::: SUPPLIED DATA :::

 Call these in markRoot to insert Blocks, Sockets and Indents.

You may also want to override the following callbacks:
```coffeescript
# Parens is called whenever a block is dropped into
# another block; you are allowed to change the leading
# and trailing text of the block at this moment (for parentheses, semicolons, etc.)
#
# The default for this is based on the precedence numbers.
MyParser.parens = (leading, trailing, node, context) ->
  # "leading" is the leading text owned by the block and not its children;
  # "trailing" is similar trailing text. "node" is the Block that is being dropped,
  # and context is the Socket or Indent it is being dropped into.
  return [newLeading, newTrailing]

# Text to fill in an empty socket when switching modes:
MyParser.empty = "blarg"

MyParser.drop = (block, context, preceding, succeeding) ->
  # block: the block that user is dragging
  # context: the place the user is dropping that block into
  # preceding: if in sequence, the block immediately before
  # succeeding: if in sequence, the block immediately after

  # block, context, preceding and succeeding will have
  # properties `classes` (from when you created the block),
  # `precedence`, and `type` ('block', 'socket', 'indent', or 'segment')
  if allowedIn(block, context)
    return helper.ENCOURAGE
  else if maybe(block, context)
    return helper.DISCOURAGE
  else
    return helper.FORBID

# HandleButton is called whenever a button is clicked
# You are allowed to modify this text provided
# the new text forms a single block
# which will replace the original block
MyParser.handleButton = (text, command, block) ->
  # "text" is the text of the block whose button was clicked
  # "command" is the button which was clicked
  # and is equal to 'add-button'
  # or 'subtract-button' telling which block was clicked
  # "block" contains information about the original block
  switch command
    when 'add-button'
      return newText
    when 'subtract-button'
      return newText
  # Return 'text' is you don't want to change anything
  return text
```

:::
::: SUPPLIED DATA :::

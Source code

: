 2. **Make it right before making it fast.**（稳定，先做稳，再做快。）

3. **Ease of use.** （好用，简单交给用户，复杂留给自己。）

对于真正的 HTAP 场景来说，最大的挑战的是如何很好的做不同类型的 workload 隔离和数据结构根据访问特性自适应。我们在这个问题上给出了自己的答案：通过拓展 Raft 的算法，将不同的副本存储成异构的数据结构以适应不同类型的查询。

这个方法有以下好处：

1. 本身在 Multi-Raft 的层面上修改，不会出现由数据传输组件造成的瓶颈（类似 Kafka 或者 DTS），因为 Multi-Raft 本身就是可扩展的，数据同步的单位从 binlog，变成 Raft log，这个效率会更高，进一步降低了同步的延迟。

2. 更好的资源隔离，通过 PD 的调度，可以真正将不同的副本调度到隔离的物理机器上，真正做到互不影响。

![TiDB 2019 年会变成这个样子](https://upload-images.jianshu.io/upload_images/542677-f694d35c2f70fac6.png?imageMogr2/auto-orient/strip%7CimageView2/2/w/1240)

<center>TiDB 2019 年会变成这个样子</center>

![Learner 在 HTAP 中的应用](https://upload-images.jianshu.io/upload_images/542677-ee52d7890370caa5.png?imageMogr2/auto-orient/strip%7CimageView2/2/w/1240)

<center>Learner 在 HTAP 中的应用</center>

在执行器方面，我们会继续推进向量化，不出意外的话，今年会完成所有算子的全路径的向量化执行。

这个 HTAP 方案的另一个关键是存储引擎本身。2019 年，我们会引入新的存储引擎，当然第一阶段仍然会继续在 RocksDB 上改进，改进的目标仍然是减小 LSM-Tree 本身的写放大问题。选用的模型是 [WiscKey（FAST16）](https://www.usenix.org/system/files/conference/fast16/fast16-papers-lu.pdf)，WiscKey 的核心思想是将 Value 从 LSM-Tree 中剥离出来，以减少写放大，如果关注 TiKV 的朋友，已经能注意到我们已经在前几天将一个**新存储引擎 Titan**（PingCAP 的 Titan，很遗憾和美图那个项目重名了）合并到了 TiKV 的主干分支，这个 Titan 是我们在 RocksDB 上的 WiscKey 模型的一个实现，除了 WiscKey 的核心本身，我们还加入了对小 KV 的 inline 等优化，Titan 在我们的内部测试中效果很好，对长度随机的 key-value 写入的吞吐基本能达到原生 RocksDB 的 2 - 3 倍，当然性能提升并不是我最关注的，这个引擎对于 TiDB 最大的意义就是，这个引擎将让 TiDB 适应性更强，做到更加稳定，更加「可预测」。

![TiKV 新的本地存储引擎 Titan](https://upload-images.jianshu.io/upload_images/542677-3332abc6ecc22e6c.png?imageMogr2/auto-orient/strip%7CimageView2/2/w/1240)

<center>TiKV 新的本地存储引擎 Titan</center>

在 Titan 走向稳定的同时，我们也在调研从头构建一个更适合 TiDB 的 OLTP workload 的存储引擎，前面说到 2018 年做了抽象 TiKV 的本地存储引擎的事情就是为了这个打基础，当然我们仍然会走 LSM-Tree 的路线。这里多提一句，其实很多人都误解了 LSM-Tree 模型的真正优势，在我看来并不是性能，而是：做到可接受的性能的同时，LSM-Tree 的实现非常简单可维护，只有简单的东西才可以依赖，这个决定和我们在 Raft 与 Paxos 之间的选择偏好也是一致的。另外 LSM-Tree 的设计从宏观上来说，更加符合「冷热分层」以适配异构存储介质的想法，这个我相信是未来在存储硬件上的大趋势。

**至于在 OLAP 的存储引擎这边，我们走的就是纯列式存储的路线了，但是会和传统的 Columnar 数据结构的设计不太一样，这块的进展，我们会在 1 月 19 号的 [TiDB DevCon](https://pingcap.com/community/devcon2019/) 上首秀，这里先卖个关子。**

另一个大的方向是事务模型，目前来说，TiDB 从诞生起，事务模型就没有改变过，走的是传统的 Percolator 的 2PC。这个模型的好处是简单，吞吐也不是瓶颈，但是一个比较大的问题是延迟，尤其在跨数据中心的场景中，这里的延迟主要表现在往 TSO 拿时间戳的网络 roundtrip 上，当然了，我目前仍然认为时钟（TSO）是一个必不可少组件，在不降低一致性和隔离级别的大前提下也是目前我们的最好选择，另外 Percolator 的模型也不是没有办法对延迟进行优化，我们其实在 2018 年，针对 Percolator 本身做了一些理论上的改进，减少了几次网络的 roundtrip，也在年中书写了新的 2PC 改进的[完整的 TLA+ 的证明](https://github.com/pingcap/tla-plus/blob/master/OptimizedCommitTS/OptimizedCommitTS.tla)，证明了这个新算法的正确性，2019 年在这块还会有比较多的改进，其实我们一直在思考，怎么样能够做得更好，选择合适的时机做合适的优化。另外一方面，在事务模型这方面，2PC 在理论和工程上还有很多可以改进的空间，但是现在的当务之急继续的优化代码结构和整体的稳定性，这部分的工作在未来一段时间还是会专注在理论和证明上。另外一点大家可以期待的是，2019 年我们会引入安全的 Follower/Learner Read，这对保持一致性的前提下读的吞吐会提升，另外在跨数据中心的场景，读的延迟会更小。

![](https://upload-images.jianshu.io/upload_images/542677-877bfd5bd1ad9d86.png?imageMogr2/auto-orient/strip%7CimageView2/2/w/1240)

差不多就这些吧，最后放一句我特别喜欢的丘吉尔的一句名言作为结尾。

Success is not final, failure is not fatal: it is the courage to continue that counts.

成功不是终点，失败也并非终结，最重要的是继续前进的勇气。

:::

Could you restate, word for word, the lines above from the one with "OLAP 的存储引擎这边，我们走的就是纯列式存储的路线了，但是会和传统的 Columnar" to the one with "另一个大的方向是事务模型，目前来说，TiDB 从诞生起，事务模型就没有改变过，走的是传统的 Percolator", both included?

§ ANSWER SECTION:
**至于在 OLAP 的存储引擎这边，我们走的就是纯列式存储的路线了，但是会和传统的 Columnar 数据结构的设计不太一样，这块的进展，我们会在 1 月 19 号的 [TiDB DevCon](https://pingcap.com/community/devcon2019/) 上首秀，这里先卖个关子。**

另一个大的方向是事务模型，目前来说，TiDB 从诞生起，事务模型就没有改变过，走的是传统的 Percolator 的 2PC。这个模型的好处是简单，吞吐也不是瓶颈，但是一个比较大的问题是延迟，尤其在跨数据中心的场景中，这里的延迟主要表现在往 TSO 拿时间戳的网络 roundtrip 上，当然了，我目前仍然认为时钟（TSO）是一个必不可少组件，在不降低一致性和隔离级别的大前提下也是目前我们的最好选择，另外 Percolator 的模型也不是没有办法对延迟进行优化，我们其实在 2018 年，针对 Percolator 本身做了一些理论上的改进，减少了几次网络的 roundtrip，也在年中书写了新的 2PC 改进的[完整的 TLA+ 的证明](https://github.com/pingcap/tla-plus/blob/master/OptimizedCommitTS/OptimizedCommitTS.tla)，证明了这个新算法的正确性，2019 年在这块还会有比较多的改进，其实我们一直在思考，怎么样能够做得更好，选择合适的时机做合适的优化。另外一方面，在事务模型这方面，2PC 在理论和工程上还有很多可以改进的空间，但是现在的当务之急继续的优化代码结构和整体的稳定性，这部分的工作在未来一段时间还是会专注在理论和证明上。另外一点大家可以期待的是，2019 年我们会引入安全的 Follower/Learner Read，这对保持一致性的前提下读的吞吐会提升，另外在跨数据中心的场景，读的延迟会更小。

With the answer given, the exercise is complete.